Gaining insight in troubled times with Paul Loomans’ Time Surfing
Paul Loomans’ Zen approach to keeping time on your side is a refreshing and reassuring read with an unconventional perspective on time management. Unfortunately the unhandy landscape format, which might have been chosen to underline the unconventionality of the book, does not contribute to keep itself on your side.
This easy to read guidebook written addresses modern life time pressures and how to better deal with them. Loomans unfolds his own seven steps method that anchors in intuition and empowers readers to drop lists and other structured approaches.
The author differentiates between two systematically different approaches to managing your time. The first one is the accelerated, fast paced DOING that manages life with our heads. The second one is the slower paced, reflecting SENSING that comes from within us.
The last part of the book is dedicated to very practical applications in everyday life: understanding procrastination and deadlines; handling email mindfully, being master or servant of your smartphone and others.
I like a lot that his approach really is an alternative to the “getting things done” (GTD) and time management paradigms, which all proclaim more of the same. Namely that you can get things done by gathering tasks, detailing tasks and by then organizing them using tools and apps.
Contrary to this, the zen monk lays out how your experiencing self is able to manage your day, your personal as well as your work matters by cultivating intuition. Wait! Before your inner voice now goes off and says things like “oh well, intuition – that’s just an umbrella term for wishy-washy”, try to take this in:
“It is about using feelings and the awareness of how you relate to tasks in order to get them done. That is entirely different from letting lists determine your life!”
Remember the title “Time SURFING”? so don’t forget that it is all about the ride. There is no ride without a sense of ease and confidence. Without those whatever you do, soon becomes a bad trip. Use lists not to determine what you have to do, but as checklists to help you not to forget things. Your sense of ease will increase over time.
The house of love (Loomans calls it The four storey house) has a basement where our emotions live. Emotions are our bodies ancient, yet extraordinarily relevant communication system permanently transmitting signals from underneath. They can guide us to come to terms with whatever arises.

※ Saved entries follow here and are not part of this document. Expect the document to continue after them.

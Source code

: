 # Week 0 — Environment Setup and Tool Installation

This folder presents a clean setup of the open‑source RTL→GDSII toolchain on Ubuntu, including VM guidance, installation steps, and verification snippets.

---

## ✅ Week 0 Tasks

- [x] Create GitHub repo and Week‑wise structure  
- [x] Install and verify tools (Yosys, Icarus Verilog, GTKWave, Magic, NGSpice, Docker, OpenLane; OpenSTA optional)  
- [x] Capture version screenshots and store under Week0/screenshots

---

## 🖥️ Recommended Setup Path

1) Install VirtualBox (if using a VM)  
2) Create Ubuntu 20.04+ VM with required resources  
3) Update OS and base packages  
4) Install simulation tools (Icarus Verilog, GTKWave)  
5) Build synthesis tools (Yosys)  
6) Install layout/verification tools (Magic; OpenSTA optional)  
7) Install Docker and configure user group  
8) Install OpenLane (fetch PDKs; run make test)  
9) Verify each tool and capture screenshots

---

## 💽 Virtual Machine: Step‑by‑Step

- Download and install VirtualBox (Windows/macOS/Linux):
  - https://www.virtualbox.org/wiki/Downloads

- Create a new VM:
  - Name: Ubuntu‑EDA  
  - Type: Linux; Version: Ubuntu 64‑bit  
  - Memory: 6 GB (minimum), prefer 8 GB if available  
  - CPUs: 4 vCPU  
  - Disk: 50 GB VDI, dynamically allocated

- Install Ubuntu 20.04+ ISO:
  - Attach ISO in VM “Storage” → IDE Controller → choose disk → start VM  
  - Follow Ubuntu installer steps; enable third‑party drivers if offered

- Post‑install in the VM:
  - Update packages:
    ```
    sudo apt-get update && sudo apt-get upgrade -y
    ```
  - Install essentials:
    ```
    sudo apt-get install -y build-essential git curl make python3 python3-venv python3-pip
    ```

Background programs are rumination and worry we carry and accumulate in a day, a week or for months on end. Much like too many apps open on your phone or computer these programs eat into your capacity to function and hence bring your performance down. Address the emotional message of each background program. Not the content.
With regard to Deadlines he describes the unhealthy pattern of the procrastination monster: chronicle stress due to relying on your body’s survival system might in the short run help you to get things done and to deliver, but it does so in CLOSED state of mind and body.
Paying attention to transitions from project to project and to how to start a new project with an OPEN attitude allows us to surf time smoothly rather than paddle it gruffly.